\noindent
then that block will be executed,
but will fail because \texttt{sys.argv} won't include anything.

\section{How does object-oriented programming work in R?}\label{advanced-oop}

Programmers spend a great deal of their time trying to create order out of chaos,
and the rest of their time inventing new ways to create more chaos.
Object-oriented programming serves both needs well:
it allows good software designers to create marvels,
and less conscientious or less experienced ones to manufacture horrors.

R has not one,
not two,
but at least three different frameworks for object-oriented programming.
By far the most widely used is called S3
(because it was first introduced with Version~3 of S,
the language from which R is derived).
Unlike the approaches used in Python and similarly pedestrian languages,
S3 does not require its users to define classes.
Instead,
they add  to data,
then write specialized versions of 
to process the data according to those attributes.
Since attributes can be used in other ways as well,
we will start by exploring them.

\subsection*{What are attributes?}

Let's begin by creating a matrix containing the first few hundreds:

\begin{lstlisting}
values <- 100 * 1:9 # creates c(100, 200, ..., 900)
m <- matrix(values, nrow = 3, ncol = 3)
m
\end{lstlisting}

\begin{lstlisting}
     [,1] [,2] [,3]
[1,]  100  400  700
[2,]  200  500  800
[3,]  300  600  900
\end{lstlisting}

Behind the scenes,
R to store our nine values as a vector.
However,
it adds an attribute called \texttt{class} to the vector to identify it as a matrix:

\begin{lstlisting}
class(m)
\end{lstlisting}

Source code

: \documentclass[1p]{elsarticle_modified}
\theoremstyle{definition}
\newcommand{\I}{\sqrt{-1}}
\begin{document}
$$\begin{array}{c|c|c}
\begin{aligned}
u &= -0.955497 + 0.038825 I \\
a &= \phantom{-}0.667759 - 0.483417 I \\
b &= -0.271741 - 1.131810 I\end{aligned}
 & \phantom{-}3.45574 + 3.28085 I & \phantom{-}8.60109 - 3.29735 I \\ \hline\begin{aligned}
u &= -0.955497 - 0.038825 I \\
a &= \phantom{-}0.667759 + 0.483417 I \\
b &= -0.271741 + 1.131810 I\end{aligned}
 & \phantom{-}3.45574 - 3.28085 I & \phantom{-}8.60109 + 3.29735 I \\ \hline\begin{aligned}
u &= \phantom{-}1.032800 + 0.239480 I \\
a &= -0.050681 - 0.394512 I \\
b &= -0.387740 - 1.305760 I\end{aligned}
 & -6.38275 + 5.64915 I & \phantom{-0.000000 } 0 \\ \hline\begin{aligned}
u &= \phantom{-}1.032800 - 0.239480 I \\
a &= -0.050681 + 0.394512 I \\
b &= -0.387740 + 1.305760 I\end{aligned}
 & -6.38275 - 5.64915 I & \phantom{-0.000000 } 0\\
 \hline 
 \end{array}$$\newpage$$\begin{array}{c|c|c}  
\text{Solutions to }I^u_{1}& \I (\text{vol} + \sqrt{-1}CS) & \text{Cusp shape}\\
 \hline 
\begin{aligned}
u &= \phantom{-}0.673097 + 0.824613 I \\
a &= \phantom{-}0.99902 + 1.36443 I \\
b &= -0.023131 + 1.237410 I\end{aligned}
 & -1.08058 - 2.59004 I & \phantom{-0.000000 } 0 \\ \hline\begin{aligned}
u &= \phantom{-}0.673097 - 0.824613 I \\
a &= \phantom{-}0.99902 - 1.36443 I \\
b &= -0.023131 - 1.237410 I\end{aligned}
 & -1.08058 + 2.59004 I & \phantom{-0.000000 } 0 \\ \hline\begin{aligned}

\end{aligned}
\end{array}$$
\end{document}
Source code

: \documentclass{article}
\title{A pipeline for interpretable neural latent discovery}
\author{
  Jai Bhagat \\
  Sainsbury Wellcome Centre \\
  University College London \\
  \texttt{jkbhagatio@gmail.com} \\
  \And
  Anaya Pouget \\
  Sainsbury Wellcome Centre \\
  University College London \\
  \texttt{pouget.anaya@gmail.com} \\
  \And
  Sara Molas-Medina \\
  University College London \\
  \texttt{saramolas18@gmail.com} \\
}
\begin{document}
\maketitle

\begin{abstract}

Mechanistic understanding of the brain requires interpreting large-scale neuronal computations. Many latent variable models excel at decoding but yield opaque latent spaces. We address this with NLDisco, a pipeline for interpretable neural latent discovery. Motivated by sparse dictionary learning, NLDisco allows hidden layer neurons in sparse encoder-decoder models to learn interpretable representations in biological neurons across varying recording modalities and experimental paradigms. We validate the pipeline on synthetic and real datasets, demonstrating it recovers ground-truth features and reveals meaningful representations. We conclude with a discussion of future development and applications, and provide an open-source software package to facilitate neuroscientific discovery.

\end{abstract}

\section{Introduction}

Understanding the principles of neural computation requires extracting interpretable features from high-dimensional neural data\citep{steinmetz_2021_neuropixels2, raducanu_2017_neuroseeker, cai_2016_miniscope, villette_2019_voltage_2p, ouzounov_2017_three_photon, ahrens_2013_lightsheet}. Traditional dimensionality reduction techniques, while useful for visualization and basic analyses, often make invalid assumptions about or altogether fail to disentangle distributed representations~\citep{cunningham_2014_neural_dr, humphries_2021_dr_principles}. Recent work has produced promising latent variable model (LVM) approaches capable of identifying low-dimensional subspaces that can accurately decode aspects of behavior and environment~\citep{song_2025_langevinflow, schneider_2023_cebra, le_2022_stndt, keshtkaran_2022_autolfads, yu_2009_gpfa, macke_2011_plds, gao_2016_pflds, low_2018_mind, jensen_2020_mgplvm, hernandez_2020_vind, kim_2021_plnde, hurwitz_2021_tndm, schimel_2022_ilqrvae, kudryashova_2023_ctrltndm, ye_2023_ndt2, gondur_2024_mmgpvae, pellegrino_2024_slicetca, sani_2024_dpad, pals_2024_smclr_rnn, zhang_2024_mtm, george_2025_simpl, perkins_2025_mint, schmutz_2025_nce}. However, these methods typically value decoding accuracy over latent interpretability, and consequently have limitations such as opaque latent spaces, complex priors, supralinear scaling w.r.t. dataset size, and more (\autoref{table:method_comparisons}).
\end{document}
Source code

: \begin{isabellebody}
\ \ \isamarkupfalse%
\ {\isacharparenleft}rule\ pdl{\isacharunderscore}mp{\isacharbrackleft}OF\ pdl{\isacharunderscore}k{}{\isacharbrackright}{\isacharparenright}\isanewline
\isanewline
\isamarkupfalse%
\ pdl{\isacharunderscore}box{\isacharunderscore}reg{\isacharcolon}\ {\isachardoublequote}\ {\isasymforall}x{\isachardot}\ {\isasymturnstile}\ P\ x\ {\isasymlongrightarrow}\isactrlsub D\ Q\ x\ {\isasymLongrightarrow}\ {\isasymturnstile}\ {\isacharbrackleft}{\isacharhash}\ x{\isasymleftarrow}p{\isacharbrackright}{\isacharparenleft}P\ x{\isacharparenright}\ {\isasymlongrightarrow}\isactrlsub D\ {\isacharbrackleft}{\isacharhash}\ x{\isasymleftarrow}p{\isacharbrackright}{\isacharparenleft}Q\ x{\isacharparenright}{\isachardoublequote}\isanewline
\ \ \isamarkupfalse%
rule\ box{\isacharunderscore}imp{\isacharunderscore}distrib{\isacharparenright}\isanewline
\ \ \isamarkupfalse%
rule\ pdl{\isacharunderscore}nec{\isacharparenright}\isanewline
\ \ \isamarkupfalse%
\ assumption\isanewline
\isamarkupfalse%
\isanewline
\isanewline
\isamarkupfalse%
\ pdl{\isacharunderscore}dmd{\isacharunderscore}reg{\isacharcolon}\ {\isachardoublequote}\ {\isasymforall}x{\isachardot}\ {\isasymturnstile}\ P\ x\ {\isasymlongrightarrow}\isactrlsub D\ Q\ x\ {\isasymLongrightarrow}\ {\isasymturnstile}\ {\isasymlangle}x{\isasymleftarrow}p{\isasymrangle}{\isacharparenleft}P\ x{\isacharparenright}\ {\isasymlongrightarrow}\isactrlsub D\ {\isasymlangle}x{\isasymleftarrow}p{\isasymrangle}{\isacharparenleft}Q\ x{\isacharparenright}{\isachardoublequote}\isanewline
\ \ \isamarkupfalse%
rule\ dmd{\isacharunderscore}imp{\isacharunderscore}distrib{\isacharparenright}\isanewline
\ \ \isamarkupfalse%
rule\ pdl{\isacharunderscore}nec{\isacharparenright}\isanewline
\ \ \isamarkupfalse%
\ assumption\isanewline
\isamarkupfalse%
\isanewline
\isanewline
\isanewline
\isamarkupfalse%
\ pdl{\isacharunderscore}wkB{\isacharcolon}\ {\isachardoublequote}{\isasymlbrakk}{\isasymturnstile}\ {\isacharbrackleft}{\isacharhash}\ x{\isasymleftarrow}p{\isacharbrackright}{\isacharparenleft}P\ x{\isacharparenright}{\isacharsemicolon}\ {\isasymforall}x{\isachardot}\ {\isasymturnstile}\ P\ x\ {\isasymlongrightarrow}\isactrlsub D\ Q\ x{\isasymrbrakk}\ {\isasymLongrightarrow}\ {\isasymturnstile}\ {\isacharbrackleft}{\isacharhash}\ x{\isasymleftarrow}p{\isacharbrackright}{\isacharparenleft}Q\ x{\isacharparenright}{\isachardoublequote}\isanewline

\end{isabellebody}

· · · · · · ·

What to work on: Please, from the entries above, set down exactly the lines from the one containing "-6.38275 + 5.64915" through the one containing "- 1.36443 I \\", and only those.

Expected answer:
 & -6.38275 + 5.64915 I & \phantom{-0.000000 } 0 \\ \hline\begin{aligned}
u &= \phantom{-}1.032800 - 0.239480 I \\
a &= -0.050681 + 0.394512 I \\
b &= -0.387740 + 1.305760 I\end{aligned}
 & -6.38275 - 5.64915 I & \phantom{-0.000000 } 0\\
 \hline 
 \end{array}$$\newpage$$\begin{array}{c|c|c}  
\text{Solutions to }I^u_{1}& \I (\text{vol} + \sqrt{-1}CS) & \text{Cusp shape}\\
 \hline 
\begin{aligned}
u &= \phantom{-}0.673097 + 0.824613 I \\
a &= \phantom{-}0.99902 + 1.36443 I \\
b &= -0.023131 + 1.237410 I\end{aligned}
 & -1.08058 - 2.59004 I & \phantom{-0.000000 } 0 \\ \hline\begin{aligned}
u &= \phantom{-}0.673097 - 0.824613 I \\
a &= \phantom{-}0.99902 - 1.36443 I \\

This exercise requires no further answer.